As the days slowly become shorter and cooler, our family house gets cosier. Pacha and Yani snuggle on the rug in the morning as the sun comes in from the north. It’s comfortable sitting on Ollie’s warm bare back, riding in the forest, not needing hats to protect us from the sun. We start to collect some firewood for the few days that it gets cold enough to light up our pot-belly stove, cooking soup and toasting marshmallows over the embers).
Building projects have slowed down a little, and the garden needs attention. The possums and wallabies have taken a liking to all the greenery - with the sweet potatoes, strawberries, lettuce, tomatoes and capsicum eaten up over two nights. Luckily they can't reach the big bunch of bananas, that I have protected from the hungry fruit bats! I must build an enclosure to protect our vegie garden food source!
Recently our good friends visited us for a couple of days. I first met Karen in Kanazawa, Japan, where she had started a café/bar: 'Offshore'. She was a young Australian woman, not speaking any Japanese, who didn’t pay much attention to the people who said it was ‘impossible’ to do what she was doing. She managed to find a way to make it work - bringing a little ray of Australian warmth and sunshine into Kanazawa. Sometimes I would sing at her café/bar and once I even looked after the cafe while she was away for a week – a totally new experience! While Karen is not what you would normally call an activist – I think we have a lot in common in our general attitude to life; anything is possible if you put your mind/heart to it and stay positive. Experiences, relationships and finding meaning in life is more important than the accumulation of wealth – and that approach is something she shares with her family as well.
Now Karen lives in a ‘Heidi’ village in the Austrian Alps with her husband and children, in the house his Father built with his own hands from the trees carefully harvested from the mountain. It is a small, traditional community with age-old customs and habits, formed from watching and learning from the environment they live in. It seems to be a very Slow life, self-sufficient in many ways, but under threat from outside pressures. It is the ‘thinking’ that is changing – short-term ‘now’ culture rather than long term care to ensure the children and their children will be able to maintain this lifestyle and care for the environment that has sustained them. Land that was held as a collective for the whole community, is now beginning to be cut up and sold off.

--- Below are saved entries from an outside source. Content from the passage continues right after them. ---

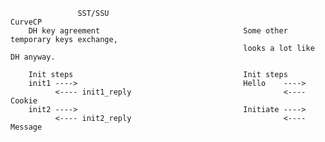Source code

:                    SST/SSU                                           CurveCP
        DH key agreement                                Some other temporary keys exchange,
                                                        looks a lot like DH anyway.

        Init steps                                      Init steps
        init1 ---->                                     Hello    ---->
              <---- init1_reply                                  <---- Cookie
        init2 ---->                                     Initiate ---->
              <---- init2_reply                                  <---- Message

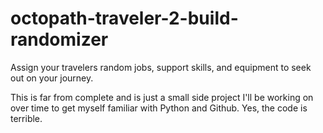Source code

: # octopath-traveler-2-build-randomizer
Assign your travelers random jobs, support skills, and equipment to seek out on your journey.


This is far from complete and is just a small side project I'll be working on over time to get myself familiar with Python and Github.
Yes, the code is terrible.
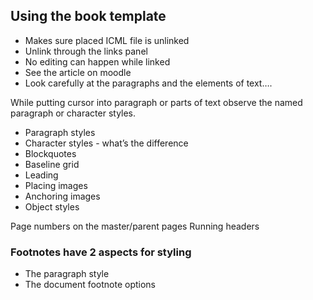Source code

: ## Using the book template

- Makes sure placed ICML file is unlinked
- Unlink through the links panel
- No editing can happen while linked
- See the article on moodle
- Look carefully at the paragraphs and the elements of text….

While putting cursor into paragraph or parts of text observe the named paragraph or character styles.

- Paragraph styles
- Character styles - what’s the difference
- Blockquotes
- Baseline grid
- Leading
- Placing images
- Anchoring images
- Object styles

Page numbers on the master/parent pages
Running headers

### Footnotes have 2 aspects for styling

- The paragraph style
- The document footnote options
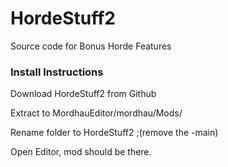 # HordeStuff2
Source code for Bonus Horde Features
### Install Instructions ###

Download HordeStuff2 from Github 

Extract to MordhauEditor/mordhau/Mods/ 

Rename folder to HordeStuff2 ;(remove the -main) 

Open Editor, mod should be there. 
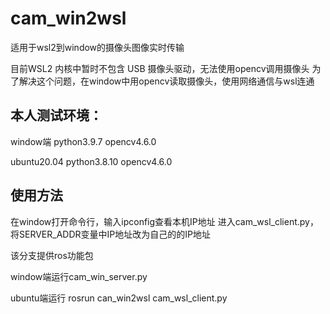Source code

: # cam_win2wsl
 适用于wsl2到window的摄像头图像实时传输

目前WSL2 内核中暂时不包含 USB 摄像头驱动，无法使用opencv调用摄像头
为了解决这个问题，在window中用opencv读取摄像头，使用网络通信与wsl连通

## 本人测试环境：
window端
    python3.9.7
    opencv4.6.0

ubuntu20.04
    python3.8.10
    opencv4.6.0

## 使用方法

在window打开命令行，输入ipconfig查看本机IP地址
进入cam_wsl_client.py，将SERVER_ADDR变量中IP地址改为自己的的IP地址

该分支提供ros功能包

window端运行cam_win_server.py

ubuntu端运行 rosrun can_win2wsl cam_wsl_client.py 
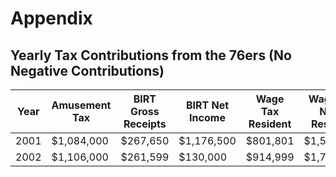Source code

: # Appendix

## Yearly Tax Contributions from the 76ers (No Negative Contributions)

<small>

| Year  | Amusement Tax | BIRT Gross Receipts | BIRT Net Income | Wage Tax Resident | Wage Tax Non-Resident | Sales Tax | Net Profits Tax | PILOT | Total Revenue |
|-------|----------------|---------------------|------------------|-------------------|-----------------------|-----------|------------------|-------|---------------|
| 2001  | $1,084,000     | $267,650            | $1,176,500       | $801,801           | $1,523,749             | $1,060,000| $821,468         | $2,000,000 | $7,734,168 |
| 2002  | $1,106,000     | $261,599            | $130,000         | $914,999           | $1,753,749             | 
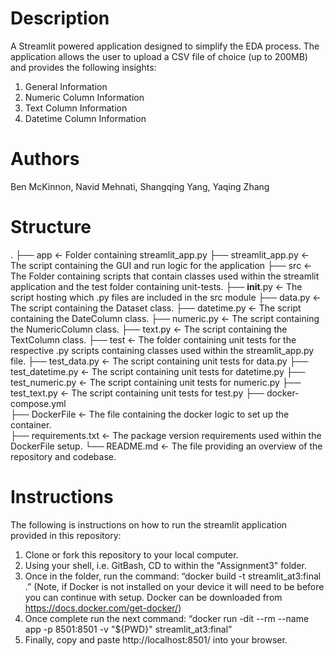# Description
A Streamlit powered application designed to simplify the EDA process. The application allows the user to upload a CSV file of choice (up to 200MB) and provides the following insights:
1) General Information
2) Numeric Column Information
3) Text Column Information
4) Datetime Column Information

# Authors
Ben McKinnon, Navid Mehnati, Shangqing Yang, Yaqing Zhang

# Structure
.
    ├── app     <- Folder containing streamlit_app.py
        ├── streamlit_app.py     <- The script containing the GUI and run logic for the application
    ├── src     <- The Folder containing scripts that contain classes used within the streamlit application and the test folder containing unit-tests.
        ├── __init__.py     <- The script hosting which .py files are included in the src module
        ├── data.py     <- The script containing the Dataset class.
        ├── datetime.py     <- The script containing the DateColumn class.
        ├── numeric.py     <- The script containing the NumericColumn class.
        ├── text.py     <- The script containing the TextColumn class.
        ├──  test     <- The folder containing unit tests for the respective .py scripts containing classes used within the streamlit_app.py file.
            ├── test_data.py     <- The script containing unit tests for data.py
            ├── test_datetime.py     <- The script containing unit tests for datetime.py
            ├── test_numeric.py     <- The script containing unit tests for numeric.py
            ├── test_text.py     <- The script containing unit tests for test.py
        ├── docker-compose.yml                     
        ├── DockerFile     <- The file containing the docker logic to set up the container.                        
        ├── requirements.txt     <- The package version requirements used within the DockerFile setup.
        └── README.md     <- The file providing an overview of the repository and codebase.

# Instructions
The following is instructions on how to run the streamlit application provided in this repository:
1) Clone or fork this repository to your local computer.
2) Using your shell, i.e. GitBash, CD to within the "Assignment3" folder.
3) Once in the folder, run the command:  “docker build -t streamlit_at3:final .” (Note, if Docker is not installed on your device it will need to be before you can continue with setup. Docker can be downloaded from https://docs.docker.com/get-docker/)
4) Once complete run the next command: “docker run -dit --rm --name app -p 8501:8501 -v "${PWD}"  streamlit_at3:final”
5) Finally, copy and paste http://localhost:8501/ into your browser.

Traditional houses are left to disintegrate through neglect, while people look for modern convenience. It reminds me a great deal of ‘inaka’ in Japan. Karen and her husband plan to ‘rescue’ one of these old houses and restore it, redesigning it to become more energy efficient and sustainable, rather than tearing it down to build something new.

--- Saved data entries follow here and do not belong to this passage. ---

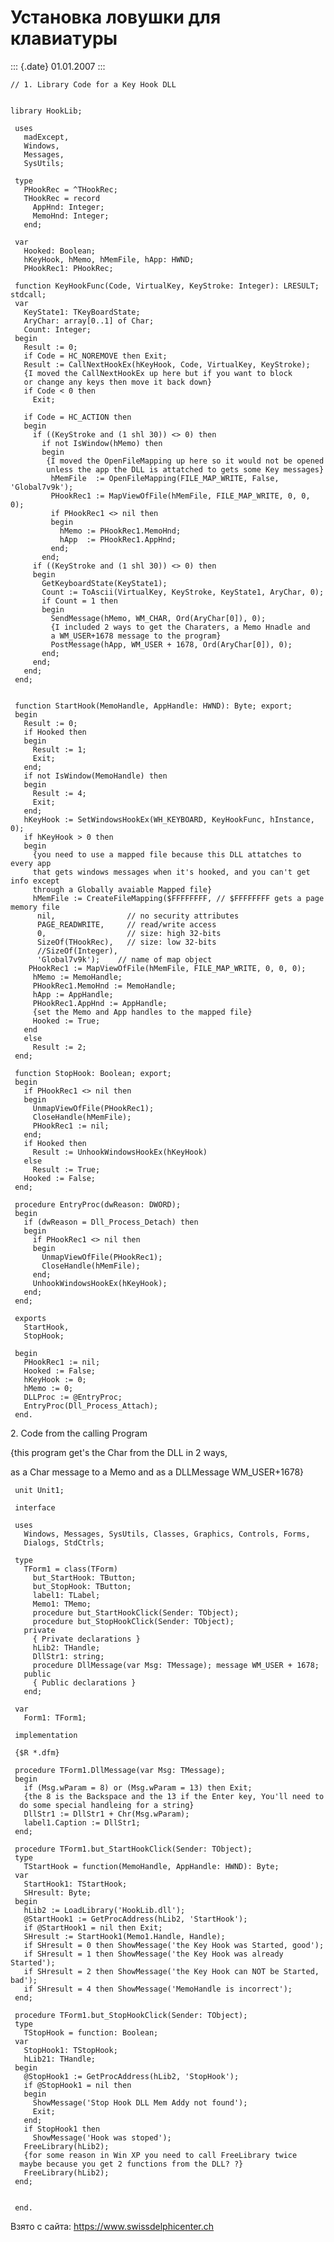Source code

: Установка ловушки для клавиатуры
================================

::: {.date}
01.01.2007
:::

    // 1. Library Code for a Key Hook DLL 
     
     
    library HookLib;
     
     uses
       madExcept,
       Windows,
       Messages,
       SysUtils;
     
     type
       PHookRec = ^THookRec;
       THookRec = record
         AppHnd: Integer;
         MemoHnd: Integer;
       end;
     
     var
       Hooked: Boolean;
       hKeyHook, hMemo, hMemFile, hApp: HWND;
       PHookRec1: PHookRec;
     
     function KeyHookFunc(Code, VirtualKey, KeyStroke: Integer): LRESULT; stdcall;
     var
       KeyState1: TKeyBoardState;
       AryChar: array[0..1] of Char;
       Count: Integer;
     begin
       Result := 0;
       if Code = HC_NOREMOVE then Exit;
       Result := CallNextHookEx(hKeyHook, Code, VirtualKey, KeyStroke);
       {I moved the CallNextHookEx up here but if you want to block 
       or change any keys then move it back down}
       if Code < 0 then
         Exit;
     
       if Code = HC_ACTION then
       begin
         if ((KeyStroke and (1 shl 30)) <> 0) then
           if not IsWindow(hMemo) then
           begin
            {I moved the OpenFileMapping up here so it would not be opened 
            unless the app the DLL is attatched to gets some Key messages}
             hMemFile  := OpenFileMapping(FILE_MAP_WRITE, False, 'Global7v9k');
             PHookRec1 := MapViewOfFile(hMemFile, FILE_MAP_WRITE, 0, 0, 0);
             if PHookRec1 <> nil then
             begin
               hMemo := PHookRec1.MemoHnd;
               hApp  := PHookRec1.AppHnd;
             end;
           end;
         if ((KeyStroke and (1 shl 30)) <> 0) then
         begin
           GetKeyboardState(KeyState1);
           Count := ToAscii(VirtualKey, KeyStroke, KeyState1, AryChar, 0);
           if Count = 1 then
           begin
             SendMessage(hMemo, WM_CHAR, Ord(AryChar[0]), 0);
             {I included 2 ways to get the Charaters, a Memo Hnadle and 
             a WM_USER+1678 message to the program}
             PostMessage(hApp, WM_USER + 1678, Ord(AryChar[0]), 0);
           end;
         end;
       end;
     end;
     
     
     function StartHook(MemoHandle, AppHandle: HWND): Byte; export;
     begin
       Result := 0;
       if Hooked then
       begin
         Result := 1;
         Exit;
       end;
       if not IsWindow(MemoHandle) then
       begin
         Result := 4;
         Exit;
       end;
       hKeyHook := SetWindowsHookEx(WH_KEYBOARD, KeyHookFunc, hInstance, 0);
       if hKeyHook > 0 then
       begin
         {you need to use a mapped file because this DLL attatches to every app 
         that gets windows messages when it's hooked, and you can't get info except 
         through a Globally avaiable Mapped file}
         hMemFile := CreateFileMapping($FFFFFFFF, // $FFFFFFFF gets a page memory file 
          nil,                // no security attributes 
          PAGE_READWRITE,     // read/write access 
          0,                  // size: high 32-bits 
          SizeOf(THookRec),   // size: low 32-bits 
          //SizeOf(Integer), 
          'Global7v9k');    // name of map object 
        PHookRec1 := MapViewOfFile(hMemFile, FILE_MAP_WRITE, 0, 0, 0);
         hMemo := MemoHandle;
         PHookRec1.MemoHnd := MemoHandle;
         hApp := AppHandle;
         PHookRec1.AppHnd := AppHandle;
         {set the Memo and App handles to the mapped file}
         Hooked := True;
       end
       else
         Result := 2;
     end;
     
     function StopHook: Boolean; export;
     begin
       if PHookRec1 <> nil then
       begin
         UnmapViewOfFile(PHookRec1);
         CloseHandle(hMemFile);
         PHookRec1 := nil;
       end;
       if Hooked then
         Result := UnhookWindowsHookEx(hKeyHook)
       else
         Result := True;
       Hooked := False;
     end;
     
     procedure EntryProc(dwReason: DWORD);
     begin
       if (dwReason = Dll_Process_Detach) then
       begin
         if PHookRec1 <> nil then
         begin
           UnmapViewOfFile(PHookRec1);
           CloseHandle(hMemFile);
         end;
         UnhookWindowsHookEx(hKeyHook);
       end;
     end;
     
     exports
       StartHook,
       StopHook;
     
     begin
       PHookRec1 := nil;
       Hooked := False;
       hKeyHook := 0;
       hMemo := 0;
       DLLProc := @EntryProc;
       EntryProc(Dll_Process_Attach);
     end.

2\. Code from the calling Program

{this program get\'s the Char from the DLL in 2 ways,

as a Char message to a Memo and as a DLLMessage WM\_USER+1678}

     unit Unit1;
     
     interface
     
     uses
       Windows, Messages, SysUtils, Classes, Graphics, Controls, Forms,
       Dialogs, StdCtrls;
     
     type
       TForm1 = class(TForm)
         but_StartHook: TButton;
         but_StopHook: TButton;
         label1: TLabel;
         Memo1: TMemo;
         procedure but_StartHookClick(Sender: TObject);
         procedure but_StopHookClick(Sender: TObject);
       private
         { Private declarations }
         hLib2: THandle;
         DllStr1: string;
         procedure DllMessage(var Msg: TMessage); message WM_USER + 1678;
       public
         { Public declarations }
       end;
     
     var
       Form1: TForm1;
     
     implementation
     
     {$R *.dfm}
     
     procedure TForm1.DllMessage(var Msg: TMessage);
     begin
       if (Msg.wParam = 8) or (Msg.wParam = 13) then Exit;
       {the 8 is the Backspace and the 13 if the Enter key, You'll need to 
      do some special handleing for a string}
       DllStr1 := DllStr1 + Chr(Msg.wParam);
       label1.Caption := DllStr1;
     end;
     
     procedure TForm1.but_StartHookClick(Sender: TObject);
     type
       TStartHook = function(MemoHandle, AppHandle: HWND): Byte;
     var
       StartHook1: TStartHook;
       SHresult: Byte;
     begin
       hLib2 := LoadLibrary('HookLib.dll');
       @StartHook1 := GetProcAddress(hLib2, 'StartHook');
       if @StartHook1 = nil then Exit;
       SHresult := StartHook1(Memo1.Handle, Handle);
       if SHresult = 0 then ShowMessage('the Key Hook was Started, good');
       if SHresult = 1 then ShowMessage('the Key Hook was already Started');
       if SHresult = 2 then ShowMessage('the Key Hook can NOT be Started, bad');
       if SHresult = 4 then ShowMessage('MemoHandle is incorrect');
     end;
     
     procedure TForm1.but_StopHookClick(Sender: TObject);
     type
       TStopHook = function: Boolean;
     var
       StopHook1: TStopHook;
       hLib21: THandle;
     begin
       @StopHook1 := GetProcAddress(hLib2, 'StopHook');
       if @StopHook1 = nil then
       begin
         ShowMessage('Stop Hook DLL Mem Addy not found');
         Exit;
       end;
       if StopHook1 then
         ShowMessage('Hook was stoped');
       FreeLibrary(hLib2);
       {for some reason in Win XP you need to call FreeLibrary twice 
      maybe because you get 2 functions from the DLL? ?}
       FreeLibrary(hLib2);
     end;
     
     
     end.

Взято с сайта: <https://www.swissdelphicenter.ch>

What seems to be the greatest challenge for me right now, is introducing new ideas without threatening other people’s established routines and systems. I am coming across entrenched, conformist views embedded in the school system and struggle to find ways to gently, positively and safely promote more earth friendly ways of thinking and behaving. The only way I feel I can send my children to a conventional, public school, is if I am involved and supporting the children in new ways of thinking. Now my friend Tina and I have taken on the school choir, along with the school food gardens, because if we didn’t do this, these activities wouldn’t be available for the kids.
Sometimes it seems like too much – but if not me: who? If not now: when?